Racialism: Everyone's Favorite Politics

I agree that the policies and practices in 18th and 19th century America had incredible destructive impacts on black people and communities, and those impacts are still widely prevalent today. That’s not broad brush generalizing. Calling it “whiteness” is. Here is what I get when I google the term:

Further down on the list of results are hits that are more in line with how you are using the term. Again, I understand your usage - I simply reject it. Adding the suffix “-ness” typically turns an adjective into a noun, meaning the state of being the original adjective.
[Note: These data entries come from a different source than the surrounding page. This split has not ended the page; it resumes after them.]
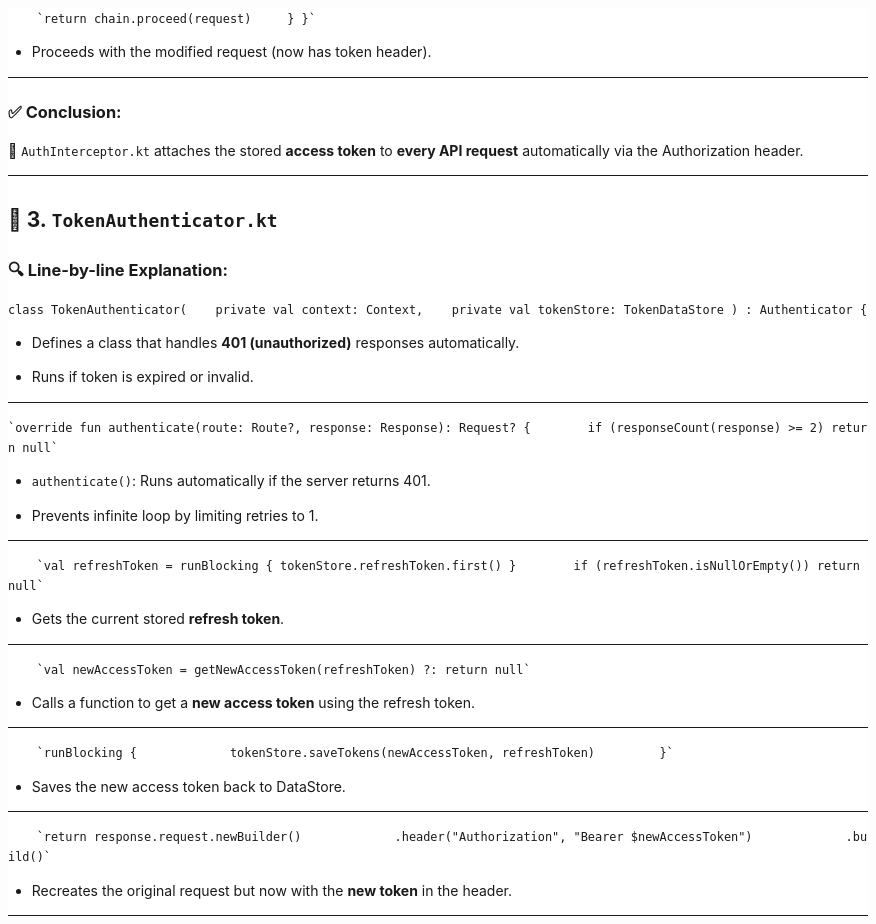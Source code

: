 
        `return chain.proceed(request)     } }`

- Proceeds with the modified request (now has token header).

---

### ✅ Conclusion:

🔐 `AuthInterceptor.kt` attaches the stored **access token** to **every API request** automatically via the Authorization header.

---

## 🔹 3. `TokenAuthenticator.kt`

### 🔍 Line-by-line Explanation:

`class TokenAuthenticator(    private val context: Context,    private val tokenStore: TokenDataStore ) : Authenticator {`

- Defines a class that handles **401 (unauthorized)** responses automatically.

- Runs if token is expired or invalid.

---

    `override fun authenticate(route: Route?, response: Response): Request? {        if (responseCount(response) >= 2) return null`

- `authenticate()`: Runs automatically if the server returns 401.

- Prevents infinite loop by limiting retries to 1.

---

        `val refreshToken = runBlocking { tokenStore.refreshToken.first() }        if (refreshToken.isNullOrEmpty()) return null`

- Gets the current stored **refresh token**.

---

        `val newAccessToken = getNewAccessToken(refreshToken) ?: return null`

- Calls a function to get a **new access token** using the refresh token.

---

        `runBlocking {             tokenStore.saveTokens(newAccessToken, refreshToken)         }`

- Saves the new access token back to DataStore.

---

        `return response.request.newBuilder()             .header("Authorization", "Bearer $newAccessToken")             .build()`

- Recreates the original request but now with the **new token** in the header.

---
This is what you said when another poster leveled essentially the same criticisms, but instead of calling it “whiteness”, just said “white folks”:

It’s clear you were using the term in the same way as the person you were responding to, white folks vs. whiteness, same utilization with the same message. But you saw fit to recommend against extremely broad brush attacks in one of those instances. Do you think there is some substantive difference in those terms where the use of one would merit a caution against broad brush attacks, and the other is totally immune to the same caution? Dude look in the mirror.

It’s basically a giant True Scotsman. This super broad generalized attack, but when there’s pushback, it’s oh no, I’m only talking about this specific other group. It’s ineffective because you are redefining words that generalizes about a broad group of people as a pejorative. Systemic or institutional racism, even White Supremacy are better descriptors, and have a more widely understood etymology. This isn’t tone policing - it’s using words in standard ways for effective communication.